Mais uma noite extraordinária na política britânica. Para a primeira-ministra, Theresa May, as piores previsões confirmaram-se. Perdeu a maioria absoluta. É provável que consiga fazer uma coligação parlamentar com o partido unionista da Irlanda do Norte, o DUP. Mas será muito difícil para May resistir na liderança dos conservadores. Pediu um mandato reforçado e os britânicos não lho deram. Perdeu autoridade no país e no seu partido. Os conservadores são normalmente implacáveis com os líderes que falham. Calculo que a questão da liderança já estará a ser discutida no interior do partido. May formará a coligação com o DUP, defenderá o programa no parlamento e depois poderá não sobreviver.

O líder do partido trabalhista, Jeremy Corbyn, foi o vencedor da noite. Até há duas semanas, todos previam o pior resultado na história dos trabalhistas e possivelmente a divisão do partido. Corbyn salvou o partido e a sua liderança. Depende apenas dele continuar na liderança do partido até à próxima eleição. O resultado dos trabalhistas também mostrou que um programa radical de esquerda tem apoio popular no Reino Unido e já não se pode excluir que possa mesmo ganhar eleições. A terceira via de Blair foi definitivamente enterrada (vive agora na França de Macron).

O partido nacionalista da Escócia foi o outro derrotado da noite das eleições. Perdeu deputados e deixou de ser a força hegemónica da política escocesa. Os conservadores e até os liberais conseguiram resultados muito positivos a norte da fronteira inglesa. Um segundo referendo para a independência da Escócia parece agora bem mais longínquo.
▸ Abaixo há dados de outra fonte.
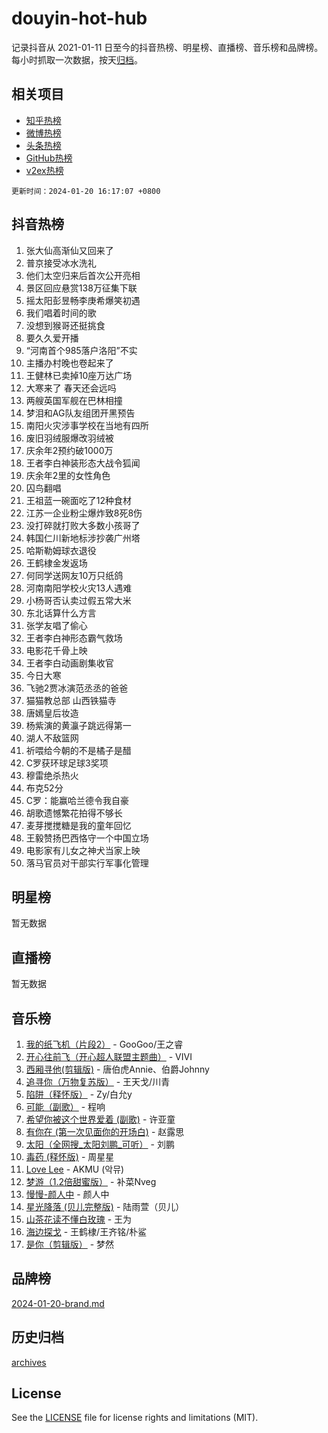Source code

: # douyin-hot-hub

记录抖音从 2021-01-11 日至今的抖音热榜、明星榜、直播榜、音乐榜和品牌榜。每小时抓取一次数据，按天[归档](archives)。

## 相关项目

- [知乎热榜](https://github.com/lonnyzhang423/zhihu-hot-hub)
- [微博热榜](https://github.com/lonnyzhang423/weibo-hot-hub)
- [头条热榜](https://github.com/lonnyzhang423/toutiao-hot-hub)
- [GitHub热榜](https://github.com/lonnyzhang423/github-hot-hub)
- [v2ex热榜](https://github.com/lonnyzhang423/v2ex-hot-hub)


`更新时间：2024-01-20 16:17:07 +0800`

## 抖音热榜

1. 张大仙高渐仙又回来了
1. 普京接受冰水洗礼
1. 他们太空归来后首次公开亮相
1. 景区回应悬赏138万征集下联
1. 摇太阳彭昱畅李庚希爆笑初遇
1. 我们唱着时间的歌
1. 没想到猴哥还挺挑食
1. 要久久爱开播
1. “河南首个985落户洛阳”不实
1. 主播办村晚也卷起来了
1. 王健林已卖掉10座万达广场
1. 大寒来了 春天还会远吗
1. 两艘英国军舰在巴林相撞
1. 梦泪和AG队友组团开黑预告
1. 南阳火灾涉事学校在当地有四所
1. 废旧羽绒服爆改羽绒被
1. 庆余年2预约破1000万
1. 王者李白神装形态大战令狐闻
1. 庆余年2里的女性角色
1. 囚鸟翻唱
1. 王祖蓝一碗面吃了12种食材
1. 江苏一企业粉尘爆炸致8死8伤
1. 没打碎就打败大多数小孩哥了
1. 韩国仁川新地标涉抄袭广州塔
1. 哈斯勒姆球衣退役
1. 王鹤棣金发返场
1. 何同学送网友10万只纸鸽
1. 河南南阳学校火灾13人遇难
1. 小杨哥否认卖过假五常大米
1. 东北话算什么方言
1. 张学友唱了偷心
1. 王者李白神形态霸气救场
1. 电影花千骨上映
1. 王者李白动画剧集收官
1. 今日大寒
1. 飞驰2贾冰演范丞丞的爸爸
1. 猫猫教总部 山西铁猫寺
1. 唐嫣皇后妆造
1. 杨紫演的黄灜子跳远得第一
1. 湖人不敌篮网
1. 祈喂给今朝的不是橘子是醋
1. C罗获环球足球3奖项
1. 穆雷绝杀热火
1. 布克52分
1. C罗：能赢哈兰德令我自豪
1. 胡歌遗憾繁花拍得不够长
1. 麦芽搅搅糖是我的童年回忆
1. 王毅赞扬巴西恪守一个中国立场
1. 电影家有儿女之神犬当家上映
1. 落马官员对干部实行军事化管理

## 明星榜

暂无数据

## 直播榜

暂无数据

## 音乐榜

1. [我的纸飞机（片段2）](https://sf86-cdn-tos.douyinstatic.com/obj/tos-cn-ve-2774/oM2ZrKcg2CD5AeRB2gkeXOFB1IxAGJdZPazYHf) - GooGoo/王之睿
1. [开心往前飞（开心超人联盟主题曲）](https://sf86-cdn-tos.douyinstatic.com/obj/tos-cn-ve-2774/9d8fb7c82cf1421fb93a9fe925275e0a) - VIVI
1. [西厢寻他(剪辑版)](https://sf86-cdn-tos.douyinstatic.com/obj/tos-cn-ve-2774/oUsAVfAQKlRNxEv5qxvIB8o5qmIWUcXbzJKJhw) - 唐伯虎Annie、伯爵Johnny
1. [追寻你（万物复苏版）](https://sf86-cdn-tos.douyinstatic.com/obj/tos-cn-ve-2774/oYeAZJsbjIDit9APmBg8u6uDUQnHmoCf3gbo74) - 王天戈/川青
1. [陷阱（释怀版）](https://sf86-cdn-tos.douyinstatic.com/obj/tos-cn-ve-2774/oE8C21LeZrzKLDFfQYgMzx4GAIHageG5IzayY7) - Zy/白允y
1. [可能（副歌）](https://sf6-cdn-tos.douyinstatic.com/obj/tos-cn-ve-2774/cde1731888894259b333569393c2fb51) - 程响
1. [希望你被这个世界爱着 (副歌)](https://sf86-cdn-tos.douyinstatic.com/obj/tos-cn-ve-2774/oUHCmWQfZlE3QQBKBeD8rCFLpJzPgCpImhsxMt) - 许亚童
1. [有你在 (第一次见面你的开场白)](https://sf3-cdn-tos.douyinstatic.com/obj/tos-cn-ve-2774/oAthrQ3ClJBfI57uBoFEgNDYtNCZ0TSYQQfxQ0) - 赵露思
1. [太阳（全网搜_太阳刘鹏_可听）](https://sf86-cdn-tos.douyinstatic.com/obj/tos-cn-ve-2774/ogWbyIQnlBFImVbeDocRdCIYtBHlbJXgfZMvgz) - 刘鹏
1. [毒药 (释怀版)](https://sf86-cdn-tos.douyinstatic.com/obj/tos-cn-ve-2774/oYILMEAzspdZBIzy4frJNB8ZHPHWAhiwowd4Ad) - 周星星
1. [Love Lee](https://sf86-cdn-tos.douyinstatic.com/obj/tos-cn-ve-2774/o05GbkJGbCBTdDnMtB0fwOYgkeZp23vrWQDQBS) - AKMU (악뮤)
1. [梦游（1.2倍甜蜜版）](https://sf86-cdn-tos.douyinstatic.com/obj/tos-cn-ve-2774/o4gyAUm8hwufoEABmwVIiQtHsFuGzAEEWtNMzo) - 补菜Nveg
1. [慢慢-颜人中](https://sf3-cdn-tos.douyinstatic.com/obj/tos-cn-ve-2774/ocjHNfBXdBxQNC8ZGAeoLMFTUgtBg8bkExunDC) - 颜人中
1. [星光降落 (贝儿完整版)](https://sf86-cdn-tos.douyinstatic.com/obj/tos-cn-ve-2774/okwB9hAwyAtsFFkFBzAX1hOOfQuIoMNs0W2Mwr) - 陆雨萱（贝儿）
1. [山茶花读不懂白玫瑰](https://sf3-cdn-tos.douyinstatic.com/obj/tos-cn-ve-2774/osfn8B7DktrRHEPJgPCfDbw7QDQEkwC16BxZg9) - 王为
1. [海边探戈](https://sf3-cdn-tos.douyinstatic.com/obj/tos-cn-ve-2774/os9gE0VQCGqt6VQkZDyBBYvfSDY0QFe3vVmubn) - 王鹤棣/王齐铭/朴鲨
1. [是你（剪辑版）](https://sf86-cdn-tos.douyinstatic.com/obj/tos-cn-ve-2774/46019dae783c4c969944217fe1cfafc4) - 梦然

## 品牌榜

[2024-01-20-brand.md](archives/2024-01-20-brand.md)

## 历史归档

[archives](archives)

## License

See the [LICENSE](LICENSE) file for license rights and limitations (MIT).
O outro grande derrotado da noite foi o UKIP. Não elegeu nenhum deputado e perdeu grande parte do seu eleitorado. Curiosamente, muito do seu eleitorado, especialmente no norte de Inglaterra, regressou aos trabalhistas.

Neste momento, não é possível entender completamente as implicações das eleições para as negociações Brexit. Podemos, no entanto, retirar algumas conclusões. O Reino Unido sai das eleições muito enfraquecido para negociar com a União Europeia. O início das negociações, previsto para daqui a 10 dias, poderá ser mesmo adiado. A UE está mais unida hoje do que estava ontem. Nenhum governo europeu quererá aliar-se a Londres contra Berlim e Paris. Também sabemos que o possível parceiro dos conservadores, o DUP, é a favor da manutenção do Reino Unido no mercado único e na união aduaneira. Terá poder para alterar a posição do governo conservador?

Por fim, as negociações para o Brexit poderão tornar-se, ironicamente, a salvação para May. Poderá ser obrigada a ficar no n.10 de Downing Street porque ninguém deseja o seu lugar até ao fim das negociações com a UE. Neste caso, talvez se torne muito difícil evitar o “hard Brexit”. Uma May fraca e refém do partido não conseguirá impor uma relação próxima com a UE aos sectores radicais e anti-europeus dos conservadores. Como disse um deputado conservador, a favour da manutenção na EU, durante a campanha do referendo (e mantenho no original): “Brexit is like some horrible curse. It kills everything it touches.” A maldição ainda está longe de ter chegado ao fim.